I have a suggestion to make- that pro-physician
organizations meet together to form a national FFS coalition to address the
threat to private practice, that they
write a business plan for private practice physicians, that this business plan develop ideas, such a
bundled physician-hospital payments, to coordinate and rationalize costs; and that they seek capital from sources that
support private practice and entrepreneurial and innovative medicine to foster clinical freedom for patients and doctor
alike based on free-enterprise principles.
W
hen you think about it, if the
median pay of America’s private doctors is $150,000 to $200,000, FFS medicine is a $9.5 to $12.6 billion annual
enterprise, well worth organizing to
preserve FFS.
Report: Payment Reform Leaves Docs Uneasy
By Shefali S.
Kulkarni, Kaiser Health News, December 7, 2012
A new report from
insurer UnitedHealth Group shows that doctors have mixed views on
the new pay-for-performance model promoted in the 2010 health care law as a
means of controlling health care costs and improving quality.
The law has provisions that transition from a traditional
fee-for-service system, where doctors, hospitals and other providers are paid
based on how many patients they served and the specific treatments or episodes
of care for those patients, to new payments models that change incentives in a
variety of areas.
This new payment reform includes rewards for high quality
care, bundled payments to cover a spectrum of providers and treatments for a
patient, giving providers a set fee for managing patients care and also giving
them a share of any savings.
The report estimates savings from payment reform to be
anywhere from $200 billion to $600 billion over 10 years. But the report,
released Wednesday at the Forbes health
care summit in New York, finds misgivings among providers.
A survey of doctors by Harris Interactive finds that 59
percent of physicians believe that the fee-for-service system encourages them
to provide “an appropriate level of care.” Only 15 percent disagreed.

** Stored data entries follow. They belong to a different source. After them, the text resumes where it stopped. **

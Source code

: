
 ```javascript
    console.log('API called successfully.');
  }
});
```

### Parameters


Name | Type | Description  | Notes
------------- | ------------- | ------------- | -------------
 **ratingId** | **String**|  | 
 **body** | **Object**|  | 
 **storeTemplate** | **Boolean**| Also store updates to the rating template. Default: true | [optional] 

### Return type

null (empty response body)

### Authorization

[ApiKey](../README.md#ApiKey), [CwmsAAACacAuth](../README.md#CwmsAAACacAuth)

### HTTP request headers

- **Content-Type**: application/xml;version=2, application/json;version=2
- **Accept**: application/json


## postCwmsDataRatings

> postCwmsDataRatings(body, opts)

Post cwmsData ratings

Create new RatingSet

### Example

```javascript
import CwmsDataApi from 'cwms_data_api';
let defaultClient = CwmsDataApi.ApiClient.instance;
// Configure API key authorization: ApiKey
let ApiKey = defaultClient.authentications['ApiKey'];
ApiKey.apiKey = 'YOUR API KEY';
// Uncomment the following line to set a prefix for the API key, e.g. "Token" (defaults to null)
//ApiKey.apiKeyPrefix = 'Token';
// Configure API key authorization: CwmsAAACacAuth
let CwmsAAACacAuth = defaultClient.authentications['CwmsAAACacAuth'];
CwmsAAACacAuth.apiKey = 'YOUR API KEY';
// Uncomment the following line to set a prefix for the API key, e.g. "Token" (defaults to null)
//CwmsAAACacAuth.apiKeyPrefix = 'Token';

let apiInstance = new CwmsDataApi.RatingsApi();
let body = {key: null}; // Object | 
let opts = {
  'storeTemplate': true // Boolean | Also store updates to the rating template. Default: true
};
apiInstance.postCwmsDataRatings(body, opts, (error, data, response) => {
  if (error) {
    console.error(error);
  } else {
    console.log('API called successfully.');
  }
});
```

Although
37 percent of doctors thought such a system encourages the use of more care or
expensive care, 38 percent also said that a fee-for-service system encourages
coordination of care. Not surprisingly, the 400 U.S.-based primary care
physicians and 600 U.S.-based specialists surveyed, did not favor the idea of a
global capitation payment—or a fixed payment per month for all medical
services. Nearly 60 percent of the doctors surveyed said that capitation put
too much risk on the provider.
Furthermore, “physicians’ views did not differ
substantially based on the size of their practice, even though doctors in
larger practices would be less exposed to insurance risk under capitation.”
Doctors also estimated that their practices get up to 68 percent of their
revenue from fee-for-service payments.
Harold D. Miller, the executive director of the Center for Healthcare Quality and Payment Reform,
says that policymakers can’t expect physicians to take accountability for
things they can’t control or influence. “Alternative payment systems need to
have appropriate risk adjustments, risk limits, and risk exclusions,” he says.
“Most of the broad-based payment reforms in the Affordable Care Act, including ACOs, are just small [pay-for-performance] incentives added on
top of the existing fee-for-service system. You don’t fix the barriers and
disincentives of fee-for-service by adding a new layer of [pay-for-performance]
on top of it; you have to completely replace fee-for-service.”
Tweet: Health
reform threatens America’s FFS private
practice system; it needs to be re-organized to be preserved & protected.